[[ EXERCISE MATERIAL, beginning ]]
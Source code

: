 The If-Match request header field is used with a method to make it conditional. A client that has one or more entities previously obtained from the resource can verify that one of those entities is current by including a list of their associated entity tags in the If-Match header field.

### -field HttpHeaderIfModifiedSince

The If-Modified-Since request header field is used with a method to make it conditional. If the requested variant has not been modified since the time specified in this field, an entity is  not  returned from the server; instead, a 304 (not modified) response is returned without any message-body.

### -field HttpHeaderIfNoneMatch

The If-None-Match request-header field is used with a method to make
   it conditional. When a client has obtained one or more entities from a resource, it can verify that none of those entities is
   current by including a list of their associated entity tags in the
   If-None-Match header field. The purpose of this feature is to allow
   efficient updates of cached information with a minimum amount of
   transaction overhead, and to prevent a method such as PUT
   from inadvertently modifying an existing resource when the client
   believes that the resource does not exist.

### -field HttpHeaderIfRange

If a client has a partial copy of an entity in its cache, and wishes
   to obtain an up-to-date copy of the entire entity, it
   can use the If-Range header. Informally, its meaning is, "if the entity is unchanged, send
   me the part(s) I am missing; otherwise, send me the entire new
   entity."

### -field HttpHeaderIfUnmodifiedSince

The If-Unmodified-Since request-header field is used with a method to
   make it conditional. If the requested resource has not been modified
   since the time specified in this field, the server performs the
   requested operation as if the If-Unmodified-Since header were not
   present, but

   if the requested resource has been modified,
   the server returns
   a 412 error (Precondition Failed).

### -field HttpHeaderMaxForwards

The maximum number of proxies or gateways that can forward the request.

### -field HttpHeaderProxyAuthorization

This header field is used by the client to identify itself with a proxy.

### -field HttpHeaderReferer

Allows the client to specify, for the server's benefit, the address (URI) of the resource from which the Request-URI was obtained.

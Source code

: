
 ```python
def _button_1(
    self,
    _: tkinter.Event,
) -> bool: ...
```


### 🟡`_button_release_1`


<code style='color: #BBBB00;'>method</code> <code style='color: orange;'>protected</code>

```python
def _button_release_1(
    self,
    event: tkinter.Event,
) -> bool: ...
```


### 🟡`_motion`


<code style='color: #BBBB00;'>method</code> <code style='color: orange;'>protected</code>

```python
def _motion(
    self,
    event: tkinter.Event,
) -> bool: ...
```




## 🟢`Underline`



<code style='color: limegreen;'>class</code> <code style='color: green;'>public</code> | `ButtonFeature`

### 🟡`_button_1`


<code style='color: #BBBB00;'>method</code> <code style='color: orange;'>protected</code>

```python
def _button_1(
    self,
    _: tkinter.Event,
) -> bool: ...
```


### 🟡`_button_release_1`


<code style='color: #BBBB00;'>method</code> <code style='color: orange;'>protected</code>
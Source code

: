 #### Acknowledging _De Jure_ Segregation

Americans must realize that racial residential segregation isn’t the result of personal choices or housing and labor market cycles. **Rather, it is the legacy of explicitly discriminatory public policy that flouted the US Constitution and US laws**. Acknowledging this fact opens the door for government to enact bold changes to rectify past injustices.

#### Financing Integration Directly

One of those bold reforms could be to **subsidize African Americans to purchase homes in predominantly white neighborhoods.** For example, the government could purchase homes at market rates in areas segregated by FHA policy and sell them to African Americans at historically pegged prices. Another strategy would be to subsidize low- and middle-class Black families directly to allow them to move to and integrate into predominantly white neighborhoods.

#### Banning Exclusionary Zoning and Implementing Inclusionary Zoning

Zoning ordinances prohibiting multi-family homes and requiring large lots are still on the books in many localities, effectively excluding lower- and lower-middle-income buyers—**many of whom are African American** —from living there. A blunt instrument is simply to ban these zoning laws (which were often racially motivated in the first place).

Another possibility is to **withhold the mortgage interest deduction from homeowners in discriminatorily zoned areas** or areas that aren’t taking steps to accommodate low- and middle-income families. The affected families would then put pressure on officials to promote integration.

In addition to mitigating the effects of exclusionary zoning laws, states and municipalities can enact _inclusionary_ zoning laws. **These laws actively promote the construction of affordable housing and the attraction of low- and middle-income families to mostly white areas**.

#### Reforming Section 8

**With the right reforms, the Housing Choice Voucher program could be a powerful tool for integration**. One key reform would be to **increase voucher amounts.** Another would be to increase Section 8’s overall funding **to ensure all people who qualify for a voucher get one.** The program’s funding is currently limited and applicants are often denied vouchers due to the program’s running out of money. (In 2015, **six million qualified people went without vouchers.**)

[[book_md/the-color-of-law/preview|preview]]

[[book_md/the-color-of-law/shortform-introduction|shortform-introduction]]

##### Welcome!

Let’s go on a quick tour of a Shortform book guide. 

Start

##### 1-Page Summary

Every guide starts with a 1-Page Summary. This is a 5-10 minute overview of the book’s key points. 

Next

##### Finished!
[[ EXERCISE MATERIAL, end ]]
### WORK REQUIRED
Starting with the first line of the records, repeat every line up to and including the one containing "### -field HttpHeaderIfNoneMatch", and nothing else.

### TASK RESULT
Source code

: The If-Match request header field is used with a method to make it conditional. A client that has one or more entities previously obtained from the resource can verify that one of those entities is current by including a list of their associated entity tags in the If-Match header field.

### -field HttpHeaderIfModifiedSince

The If-Modified-Since request header field is used with a method to make it conditional. If the requested variant has not been modified since the time specified in this field, an entity is  not  returned from the server; instead, a 304 (not modified) response is returned without any message-body.

### -field HttpHeaderIfNoneMatch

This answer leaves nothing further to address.